**Work item**
Setting pictures aside, output exactly the lines from the start of the records to the line with "End of LBK as", that line included.

Source texts of formatted documents
═══

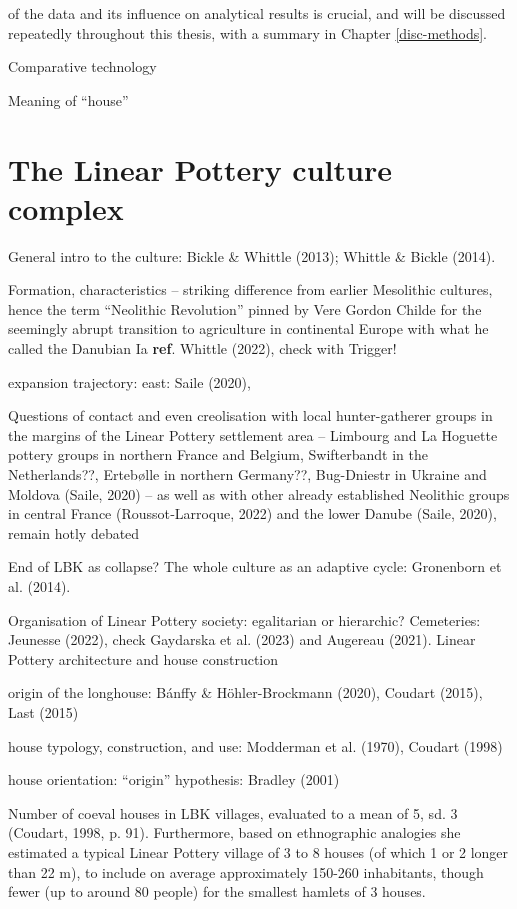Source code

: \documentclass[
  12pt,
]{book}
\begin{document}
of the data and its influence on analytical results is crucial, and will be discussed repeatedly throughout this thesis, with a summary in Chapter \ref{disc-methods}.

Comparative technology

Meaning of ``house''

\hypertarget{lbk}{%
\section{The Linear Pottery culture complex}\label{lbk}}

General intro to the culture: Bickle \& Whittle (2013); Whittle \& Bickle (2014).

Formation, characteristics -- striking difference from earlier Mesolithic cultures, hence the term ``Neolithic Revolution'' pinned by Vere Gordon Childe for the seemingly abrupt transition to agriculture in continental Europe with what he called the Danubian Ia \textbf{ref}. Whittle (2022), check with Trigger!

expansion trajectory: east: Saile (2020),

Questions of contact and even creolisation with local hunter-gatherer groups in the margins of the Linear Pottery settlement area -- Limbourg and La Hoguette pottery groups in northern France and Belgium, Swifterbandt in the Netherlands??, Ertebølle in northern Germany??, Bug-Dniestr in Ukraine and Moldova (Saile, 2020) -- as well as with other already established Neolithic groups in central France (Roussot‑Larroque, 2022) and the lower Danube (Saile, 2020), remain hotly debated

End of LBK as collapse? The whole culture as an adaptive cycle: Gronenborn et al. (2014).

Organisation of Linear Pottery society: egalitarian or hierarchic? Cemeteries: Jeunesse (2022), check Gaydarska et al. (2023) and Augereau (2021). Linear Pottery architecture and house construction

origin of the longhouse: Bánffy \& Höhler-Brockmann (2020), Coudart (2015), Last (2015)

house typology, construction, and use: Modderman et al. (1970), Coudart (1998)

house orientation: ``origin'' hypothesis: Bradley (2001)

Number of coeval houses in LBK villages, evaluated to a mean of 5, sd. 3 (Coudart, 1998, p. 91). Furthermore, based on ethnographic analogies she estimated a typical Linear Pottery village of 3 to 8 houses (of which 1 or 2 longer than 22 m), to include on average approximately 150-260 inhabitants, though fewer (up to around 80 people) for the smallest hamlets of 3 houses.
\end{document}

═══

**Response box**
Source code

: \documentclass[
  12pt,
]{book}
\begin{document}
of the data and its influence on analytical results is crucial, and will be discussed repeatedly throughout this thesis, with a summary in Chapter \ref{disc-methods}.

Comparative technology

Meaning of ``house''

\hypertarget{lbk}{%
\section{The Linear Pottery culture complex}\label{lbk}}

General intro to the culture: Bickle \& Whittle (2013); Whittle \& Bickle (2014).

Formation, characteristics -- striking difference from earlier Mesolithic cultures, hence the term ``Neolithic Revolution'' pinned by Vere Gordon Childe for the seemingly abrupt transition to agriculture in continental Europe with what he called the Danubian Ia \textbf{ref}. Whittle (2022), check with Trigger!

expansion trajectory: east: Saile (2020),

Questions of contact and even creolisation with local hunter-gatherer groups in the margins of the Linear Pottery settlement area -- Limbourg and La Hoguette pottery groups in northern France and Belgium, Swifterbandt in the Netherlands??, Ertebølle in northern Germany??, Bug-Dniestr in Ukraine and Moldova (Saile, 2020) -- as well as with other already established Neolithic groups in central France (Roussot‑Larroque, 2022) and the lower Danube (Saile, 2020), remain hotly debated

End of LBK as collapse? The whole culture as an adaptive cycle: Gronenborn et al. (2014).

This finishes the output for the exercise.